It’s just … come on with this ECW nonsense. Let it live a peaceful death. The fact of the matter is that there will only ever be one ECW, just like there will only ever be one PWG, one GCW, one WCW, one AEW … the list goes on and on. In order to allow things like ECW to grow into ECW, it’s best to just lay off what it does and appreciate what we have when we have it. Making a proclamation like Jericho’s puts unneeded pressure on a promotion and it also inherently, if not subliminally, adds yet another dividing line between various sects of the pro wrestling world. If we’re going to be discussing anything with levity, it should be health care for wrestlers or workers rights within the business; not which independent wrestling company in 2023 is most like The Popular One was in the late 1990s.
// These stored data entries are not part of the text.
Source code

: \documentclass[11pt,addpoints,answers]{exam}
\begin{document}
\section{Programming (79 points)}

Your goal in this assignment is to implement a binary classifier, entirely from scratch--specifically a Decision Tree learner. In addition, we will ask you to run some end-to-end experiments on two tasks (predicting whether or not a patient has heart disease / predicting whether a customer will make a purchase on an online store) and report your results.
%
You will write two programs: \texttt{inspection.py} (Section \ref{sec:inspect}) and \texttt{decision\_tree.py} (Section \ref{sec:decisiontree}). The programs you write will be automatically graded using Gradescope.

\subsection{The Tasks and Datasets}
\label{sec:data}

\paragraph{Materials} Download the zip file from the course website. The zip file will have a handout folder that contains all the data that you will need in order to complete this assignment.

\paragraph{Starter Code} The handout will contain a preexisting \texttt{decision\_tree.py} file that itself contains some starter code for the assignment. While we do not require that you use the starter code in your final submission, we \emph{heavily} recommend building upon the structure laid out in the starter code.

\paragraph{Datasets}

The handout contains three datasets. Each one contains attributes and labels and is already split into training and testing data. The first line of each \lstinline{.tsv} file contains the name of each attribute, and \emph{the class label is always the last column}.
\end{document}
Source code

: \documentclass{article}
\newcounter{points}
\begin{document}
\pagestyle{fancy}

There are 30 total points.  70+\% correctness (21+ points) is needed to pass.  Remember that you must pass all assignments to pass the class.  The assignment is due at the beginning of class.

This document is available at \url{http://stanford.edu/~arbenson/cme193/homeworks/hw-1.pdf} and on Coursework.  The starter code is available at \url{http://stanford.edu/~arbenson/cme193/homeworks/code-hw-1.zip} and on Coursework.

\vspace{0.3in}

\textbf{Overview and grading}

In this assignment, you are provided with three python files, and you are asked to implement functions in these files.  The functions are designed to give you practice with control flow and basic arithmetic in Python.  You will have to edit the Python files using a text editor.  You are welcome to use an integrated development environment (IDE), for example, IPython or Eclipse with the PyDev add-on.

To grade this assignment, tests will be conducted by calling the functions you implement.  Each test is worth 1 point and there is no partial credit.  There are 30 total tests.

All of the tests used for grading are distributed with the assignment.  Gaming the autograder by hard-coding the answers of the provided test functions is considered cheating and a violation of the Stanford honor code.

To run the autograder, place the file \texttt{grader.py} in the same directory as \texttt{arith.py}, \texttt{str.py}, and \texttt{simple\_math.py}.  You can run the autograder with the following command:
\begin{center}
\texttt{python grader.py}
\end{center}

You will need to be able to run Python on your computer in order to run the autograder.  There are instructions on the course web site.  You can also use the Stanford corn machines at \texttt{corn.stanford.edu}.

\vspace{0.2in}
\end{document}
The whole thing feels cheap.

Then again, sometimes cheap heat is the most lasting, and if nothing else, we know by now that Chris Jericho is quite the master at generating that. There’s something to be said for it, too, considering how specific that talent is and how rare it is to find it with consistency these days, if only because wrestling fans know far more about all this stuff than any other generation of fans in wrestling history. So, kudos to him for threading that needle.

Maybe next time, however, he can keep whatever battle he decides to attend strictly in the city it resides. Because the more it extends to places it doesn’t need to go, the less likely any good will come out of it.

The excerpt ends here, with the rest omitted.